### Required Assignment 5.1: Will the Customer Accept the Coupon?

**Context**

Imagine driving through town and a coupon is delivered to your cell phone for a restaurant near where you are driving. Would you accept that coupon and take a short detour to the restaurant? Would you accept the coupon but use it on a subsequent trip? Would you ignore the coupon entirely? What if the coupon was for a bar instead of a restaurant? What about a coffee house? Would you accept a bar coupon with a minor passenger in the car? What about if it was just you and your partner in the car? Would weather impact the rate of acceptance? What about the time of day?

Obviously, proximity to the business is a factor on whether the coupon is delivered to the driver or not, but what are the factors that determine whether a driver accepts the coupon once it is delivered to them? How would you determine whether a driver is likely to accept a coupon?

**Overview**

The goal of this project is to use what you know about visualizations and probability distributions to distinguish between customers who accepted a driving coupon versus those that did not.

**Data**

This data comes to us from the UCI Machine Learning repository and was collected via a survey on Amazon Mechanical Turk. The survey describes different driving scenarios including the destination, current time, weather, passenger, etc., and then ask the person whether he will accept the coupon if he is the driver. Answers that the user will drive there ‘right away’ or ‘later before the coupon expires’ are labeled as ‘Y = 1’ and answers ‘no, I do not want the coupon’ are labeled as ‘Y = 0’.  There are five different types of coupons -- less expensive restaurants (under \$20), coffee houses, carry out & take away, bar, and more expensive restaurants (\$20 - $50).

**Deliverables**

Your final product should be a brief report that highlights the differences between customers who did and did not accept the coupons.  To explore the data you will utilize your knowledge of plotting, statistical summaries, and visualization using Python. You will publish your findings in a public facing github repository as your first portfolio piece.





### Data Description
Keep in mind that these values mentioned below are average values.

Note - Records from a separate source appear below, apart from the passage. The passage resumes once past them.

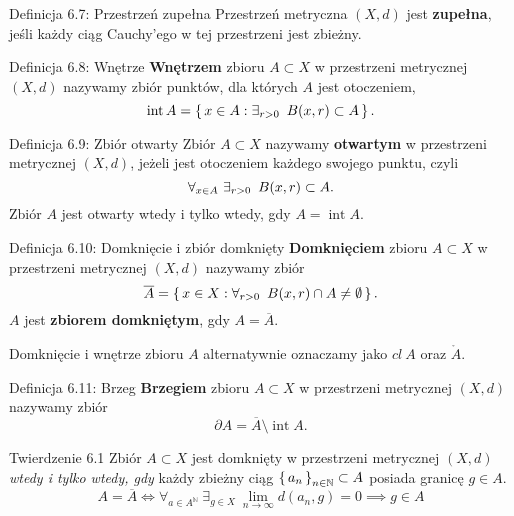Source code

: \documentclass{article}
\newcommand{\hquad}{\mkern9mu}
\newcommand{\N}{\mathbb{N}}
\newcommand{\lin}[1]{\lim\limits_{n\to\infty}{#1}}
\newcommand*\closure[1]{\overline{#1}}
\DeclareMathOperator{\interior}{int}
\newcommand{\seq}[1]{\set{#1_n}_{n\in\N}}
\begin{document}
\begin{defr}{Definicja 6.7: Przestrzeń zupełna}
    Przestrzeń metryczna $(X,d)$ jest \textbf{zupełna}, jeśli każdy ciąg Cauchy'ego w tej przestrzeni jest zbieżny.
\end{defr}

\begin{defr}{Definicja 6.8: Wnętrze}
    \textbf{Wnętrzem} zbioru $A\subset X$ w przestrzeni metrycznej $(X,d)$ nazywamy zbiór punktów, dla których $A$
    jest otoczeniem,
    \begin{equation*}
        \interior{A}=\set{x\in A:\exists_{r>0}\hquad B(x,r)\subset A}.
    \end{equation*}
\end{defr}

\begin{defr}{Definicja 6.9: Zbiór otwarty}
    Zbiór $A\subset X$ nazywamy \textbf{otwartym} w przestrzeni metrycznej $(X,d)$,
    jeżeli jest otoczeniem każdego swojego punktu, czyli
    \begin{equation*}
        \forall_{x\in A}\ \exists_{r>0}\hquad B(x,r)\subset A.
    \end{equation*}
    Zbiór $A$ jest otwarty wtedy i tylko wtedy, gdy $A=\interior{A}$.
\end{defr}

\begin{defr}{Definicja 6.10: Domknięcie i zbiór domknięty}
    \textbf{Domknięciem} zbioru $A\subset X$ w przestrzeni metrycznej $(X,d)$ nazywamy zbiór
    \begin{equation*}
        \closure{A}=\set{x\in X:\forall_{r>0}\hquad B(x,r)\cap A\neq\emptyset}.
    \end{equation*}
    $A$ jest \textbf{zbiorem domkniętym}, gdy $A=\closure{A}$.
\end{defr}

Domknięcie i wnętrze zbioru $A$ alternatywnie oznaczamy jako $cl\ A$ oraz $\mathring{A}$.

\begin{defr}{Definicja 6.11: Brzeg}
    \textbf{Brzegiem} zbioru $A\subset X$ w przestrzeni metrycznej $(X,d)$ nazywamy zbiór
    \begin{equation*}
        \partial{A}=\closure{A}\setminus\interior{A}.
    \end{equation*}
\end{defr}

\begin{twier}{Twierdzenie 6.1}
    Zbiór $A\subset X$ jest domknięty w przestrzeni metrycznej $(X,d)$ \textit{wtedy i tylko wtedy, gdy} każdy zbieżny ciąg $\seq{a}\subset A$
    posiada granicę $g\in A$.
    \begin{equation*}
        A=\closure{A}\iff\forall_{a\in A^\N}\ \exists_{g\in X}\ \lin{d(a_n,g)=0}\implies g\in A
    \end{equation*}
\end{twier}
\end{document}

The attributes of this data set include:
1. User attributes
    -  Gender: male, female
    -  Age: below 21, 21 to 25, 26 to 30, etc.
    -  Marital Status: single, married partner, unmarried partner, or widowed
    -  Number of children: 0, 1, or more than 1
    -  Education: high school, bachelors degree, associates degree, or graduate degree
    -  Occupation: architecture & engineering, business & financial, etc.
    -  Annual income: less than \\$12500, \\$12500 - \\$24999, \\$25000 - \\$37499, etc.
    -  Number of times that he/she goes to a bar: 0, less than 1, 1 to 3, 4 to 8 or greater than 8
    -  Number of times that he/she buys takeaway food: 0, less than 1, 1 to 3, 4 to 8 or greater
    than 8
    -  Number of times that he/she goes to a coffee house: 0, less than 1, 1 to 3, 4 to 8 or
    greater than 8
    -  Number of times that he/she eats at a restaurant with average expense less than \\$20 per
    person: 0, less than 1, 1 to 3, 4 to 8 or greater than 8
    -  Number of times that he/she goes to a bar: 0, less than 1, 1 to 3, 4 to 8 or greater than 8
    

2. Contextual attributes
    - Driving destination: home, work, or no urgent destination
    - Location of user, coupon and destination: we provide a map to show the geographical
    location of the user, destination, and the venue, and we mark the distance between each
    two places with time of driving. The user can see whether the venue is in the same
    direction as the destination.
    - Weather: sunny, rainy, or snowy
    - Temperature: 30F, 55F, or 80F
    - Time: 10AM, 2PM, or 6PM
    - Passenger: alone, partner, kid(s), or friend(s)


3. Coupon attributes
    - time before it expires: 2 hours or one day

In [None]:
import matplotlib.pyplot as plt
import seaborn as sns
import pandas as pd
import numpy as np

### Problems

Use the prompts below to get started with your data analysis.  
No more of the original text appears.